Nanowires
GaSb nanowires
The simple pyrolysis of GaSb-adducts of type R3GaSbR'3 in sealed glass ampoules in the temperature range 350-500 °C yields GaSb crystallites.[1] Their carbon content is below the detection limit of the electron energy loss spectroscopy (EELS), while oxygen is present as a surface contamination.
Figure 1: REM picture of GaSb dendrites as-obtained from thermolysis reactions of (t-Bu)3Ga–Sb(t-Bu)3 in a closed glass ampule at 450 °C.

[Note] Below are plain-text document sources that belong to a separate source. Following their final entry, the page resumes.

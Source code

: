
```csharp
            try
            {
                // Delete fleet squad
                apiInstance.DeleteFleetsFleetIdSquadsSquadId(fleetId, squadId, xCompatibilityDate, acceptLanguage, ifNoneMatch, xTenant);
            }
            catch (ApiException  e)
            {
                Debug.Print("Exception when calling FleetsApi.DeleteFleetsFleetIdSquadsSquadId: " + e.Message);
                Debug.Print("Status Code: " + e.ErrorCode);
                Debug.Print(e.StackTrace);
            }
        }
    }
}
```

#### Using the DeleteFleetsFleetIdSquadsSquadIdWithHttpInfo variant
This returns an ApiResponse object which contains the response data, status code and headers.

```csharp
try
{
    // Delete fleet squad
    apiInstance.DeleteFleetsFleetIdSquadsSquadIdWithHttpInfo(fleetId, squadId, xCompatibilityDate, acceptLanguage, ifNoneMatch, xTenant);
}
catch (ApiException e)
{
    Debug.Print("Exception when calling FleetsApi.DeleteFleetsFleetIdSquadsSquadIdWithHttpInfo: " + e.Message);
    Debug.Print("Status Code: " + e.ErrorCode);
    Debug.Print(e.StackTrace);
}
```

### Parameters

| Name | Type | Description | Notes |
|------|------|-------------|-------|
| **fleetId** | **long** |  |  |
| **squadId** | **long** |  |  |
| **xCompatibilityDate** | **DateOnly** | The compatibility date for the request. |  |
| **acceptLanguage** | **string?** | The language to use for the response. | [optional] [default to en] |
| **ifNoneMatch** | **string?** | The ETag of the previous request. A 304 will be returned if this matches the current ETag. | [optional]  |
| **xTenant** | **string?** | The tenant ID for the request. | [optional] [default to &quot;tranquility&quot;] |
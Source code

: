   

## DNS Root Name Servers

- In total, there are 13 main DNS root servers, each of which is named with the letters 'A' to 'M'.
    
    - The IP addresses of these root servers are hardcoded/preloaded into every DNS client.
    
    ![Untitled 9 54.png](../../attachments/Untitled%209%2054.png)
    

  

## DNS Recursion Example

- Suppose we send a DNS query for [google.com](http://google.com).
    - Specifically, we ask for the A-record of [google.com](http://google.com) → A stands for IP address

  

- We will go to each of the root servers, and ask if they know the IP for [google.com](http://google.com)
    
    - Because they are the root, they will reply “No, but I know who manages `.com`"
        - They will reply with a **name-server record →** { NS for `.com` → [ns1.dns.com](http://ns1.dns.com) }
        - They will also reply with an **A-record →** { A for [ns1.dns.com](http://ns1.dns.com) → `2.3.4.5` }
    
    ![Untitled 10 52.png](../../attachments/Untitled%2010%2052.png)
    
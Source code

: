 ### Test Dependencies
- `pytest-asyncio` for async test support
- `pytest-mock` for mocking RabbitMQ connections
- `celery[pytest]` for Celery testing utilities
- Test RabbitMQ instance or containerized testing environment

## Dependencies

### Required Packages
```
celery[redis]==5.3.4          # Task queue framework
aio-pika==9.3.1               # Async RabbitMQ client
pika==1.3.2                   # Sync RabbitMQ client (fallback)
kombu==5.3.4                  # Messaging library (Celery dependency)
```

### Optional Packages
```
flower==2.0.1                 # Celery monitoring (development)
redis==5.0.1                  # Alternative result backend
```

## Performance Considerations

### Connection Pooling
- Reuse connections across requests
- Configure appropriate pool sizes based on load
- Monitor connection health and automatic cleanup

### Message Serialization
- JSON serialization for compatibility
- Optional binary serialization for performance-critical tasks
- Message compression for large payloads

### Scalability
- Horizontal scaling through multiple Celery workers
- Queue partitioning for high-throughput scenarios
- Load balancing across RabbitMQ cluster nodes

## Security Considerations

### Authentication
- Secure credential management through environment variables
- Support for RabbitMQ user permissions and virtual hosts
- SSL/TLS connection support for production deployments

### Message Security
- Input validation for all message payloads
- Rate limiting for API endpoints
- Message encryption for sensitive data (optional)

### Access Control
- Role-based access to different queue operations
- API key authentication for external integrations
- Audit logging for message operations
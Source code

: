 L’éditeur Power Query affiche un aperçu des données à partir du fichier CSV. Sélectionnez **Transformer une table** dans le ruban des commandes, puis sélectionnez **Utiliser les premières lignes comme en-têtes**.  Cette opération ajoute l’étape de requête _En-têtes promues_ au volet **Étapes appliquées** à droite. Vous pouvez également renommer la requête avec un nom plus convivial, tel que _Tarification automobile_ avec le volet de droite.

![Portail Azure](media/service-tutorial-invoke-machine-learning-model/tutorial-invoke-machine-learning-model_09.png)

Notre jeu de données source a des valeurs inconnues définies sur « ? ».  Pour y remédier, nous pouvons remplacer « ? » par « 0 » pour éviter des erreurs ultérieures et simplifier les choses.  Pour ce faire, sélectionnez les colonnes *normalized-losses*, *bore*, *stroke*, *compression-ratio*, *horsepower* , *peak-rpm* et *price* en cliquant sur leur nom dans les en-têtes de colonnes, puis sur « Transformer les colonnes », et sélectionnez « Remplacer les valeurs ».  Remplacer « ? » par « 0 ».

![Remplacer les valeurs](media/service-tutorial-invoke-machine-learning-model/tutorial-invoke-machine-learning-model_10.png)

Dendritic-like growth was observed at high decomposition temperatures while isolated GaSb nanowires were rather obtained at lower temperatures (250 - 350 °C) as well as from other adducts such as [t-Bu3Ga]2[Sb2Et4]. The nanowires were characterized in detail by EDX, EELS (Sb-mapping) and high-resolution transmission-electron-microscopy (HR-TEM).[2]
Figure 2: SEM images showing GaSb dendrites as-obtained from (t-Bu)3Ga–Sb(i-Pr)3 at Tdec. = 275 °C (A, D), 300 °C (B, E), and 325 °C (C, F).
Figure 3. SEM and TEM images of GaSb nanowires obtained from [t-Bu3Ga]2[Sb2Et4] at Tdec. = 250 °C (top) and 400 °C (bottom). D shows the formation of GaSb nanowires with high aspect ratio.
Figure 4. SAED pattern with simulation as an overlay and HRTEM image of of GaSb nanowires obtained from [t-Bu3Ga]2[Sb2Et4] at Tdec. = 250 °C in <110> zone axis. The indicated distances of 353 and 305 pm correspond to {111} and {200} lattice fringes, respectively.
In addition, a rather controlled self-catalyzed growth of GaSb nanowires using 90 nm-sized Ga droplets, which were pre-deposited on Si(100) substrates by thermal decomposition of t-Bu3Ga, was achieved with Sb2Et4 at 250 °C.[2] Ga droplets have been shown in the past to initiate nanowire growth of a variety of materials such as Si and Ge.[3] The pyrolysis experiments clearly showed that Ga droplets act as an initiator (catalyst) for the GaSb nanowire growth and the growth of the nanowires, which occured according to the so-called VLS mechanism (vapor-liquid-solid),[4] showed a strong dependency on the pyrolysis temperature.
Figure 5. SEM images showing tapered GaSb nanowires formed at Tsubstrate = 250 °C with different deposition times (tdep.(Sb2Et4) = 90 min A, C; 120 min B, D).
The decomposition of t-Bu3Ga forms a Ga-droplet on the substrate, which catalyse the decomposition of the Sb-precursor, resulting in an enrichment of the Ga-droplet with elemental Sb. After exceeding the saturated solution level, the crystallization starts at the liquid-solid interface and the nanowire is formed and the Ga-droplet is preserved on the top of the whisker.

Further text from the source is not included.